I'm having similar issues with the Core One constantly dropping off from PrusaLink and PrusaConnect and the only thing that can be done at that point is reset the printer (which I unfortunately need to do manually and be near the printer for that) -
It's a real pain - I would love to know if you manage to solve this (I too tried adding routers, hotspot, relocating my printer - nothing worked)

but on the main topic, I'm also trying to better integrate and automate my spoolman with Prusa ecosystem, every solution suffer it's own issues and in general it requires a lot of tinkering - I much rather implement an extension to Prusa slicer and have Prusa dev team approve that

Posted : 09/04/2026 4:52 pm
jabdoa
(@jabdoa)
New Member
Topic starter answered:
RE:

 

Posted by: @ofiros

Hi @jobda

I'm having similar issues with the Core One constantly dropping off from PrusaLink and PrusaConnect and the only thing that can be done at that point is reset the printer (which I unfortunately need to do manually and be near the printer for that) -
It's a real pain - I would love to know if you manage to solve this (I too tried adding routers, hotspot, relocating my printer - nothing worked)

but on the main topic, I'm also trying to better integrate and automate my spoolman with Prusa ecosystem, every solution suffer it's own issues and in general it requires a lot of tinkering - I much rather implement an extension to Prusa slicer and have Prusa dev team approve that

I solved the connectivity issue in the meantime.
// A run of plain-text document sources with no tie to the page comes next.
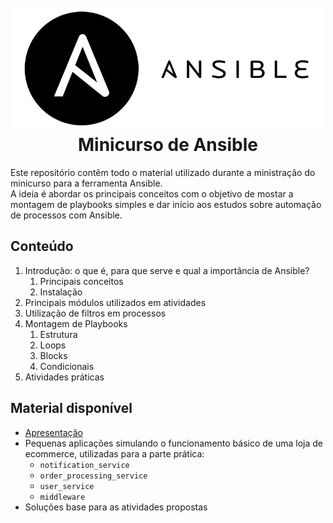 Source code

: <h1 align="center">
  <br>
    <img src=".github/ansible-logo.png" style="background-color: #ffffff" alt="Ansible" width="500">
  <br>
  Minicurso de Ansible
  <br>
</h1>

Este repositório contêm todo o material utilizado durante a ministração do minicurso para a ferramenta Ansible.  
A ideia é abordar os principais conceitos com o objetivo de mostar a montagem de playbooks simples e dar início aos estudos sobre automação de processos com Ansible.  

## Conteúdo

1. Introdução: o que é, para que serve e qual a importância de Ansible?
   1. Principais conceitos
   2. Instalação
2. Principais módulos utilizados em atividades
3. Utilização de filtros em processos
4. Montagem de Playbooks
   1. Estrutura
   2. Loops
   3. Blocks
   4. Condicionais
5. Atividades práticas

## Material disponível

- [Apresentação](./Minicurso%20de%20Ansible.pdf)
- Pequenas aplicações simulando o funcionamento básico de uma loja de ecommerce, utilizadas para a parte prática:
  - `notification_service`
  - `order_processing_service`
  - `user_service`
  - `middleware`
- Soluções base para as atividades propostas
I was using ethernet on my printer and it periodically dropped out. It turns out this was caused by Wifi. Even if you switch to ethernet that Wifi module stays connected and it seems to have issues with my network. They are currently sending me a new module. I guess this is more of a software problem but I get that they want to rule out any hardware defects. Without wifi its 100% stable for me. Steps to take: Reset network config and then do not setup Wifi.

I started to implement some Prusa Connect extensions (see https://github.com/jabdoa2/prusaconnect-essentials ). I also looked into all the available APIs. It seems out best call is the following:

1. Get jobs + gcode from PrusaConnect
2. Setup syslog via ethernet on the printer (can be done in G-Code from the Slicer)
3. During print listen to syslog + metrics
4. We will see filament runout (as injected G-Code) and can react accordingly.
4a) We account this filament change
4b) We either get the used filament from G-Code (straightforward to parse). Getting the exact position is a bit tricky but possible.
       Option 1: We use the metric "sdpos" which gives us the current bytes in the file. We got the file so we should be able to find the line. This is easy in theory but I did not yet find a way to reliably jump to a specific byte in compressed "bgcode". In normal gcode files that is almost trivial. This would require some engineering for bgcode but would be possible.
       Option 2: We use the metric "cmdcnt" which gives us the index of the executed command since printer start. We need to store the offset when the print start to get the current one but with that its easy for gcode and bgcode. We might be off by a few commands due to injected commands (i.e. filament runout) but that does not matter in reality.
      Alternatively we use the PrusaConnect material_quantity API. Currently only works for one extruder though.
5) All we would need now is a GUI. I personally don't like to build GUIs. Maybe we can hook into PrusaConnect via a userscript in the browser and just extend the existing UI there. I don't like to jump to a separate tool. Should not be very hard to do.

Even if this is not a solution for eternity (what is anyway) it will at least show how this could look in PrusaConnect.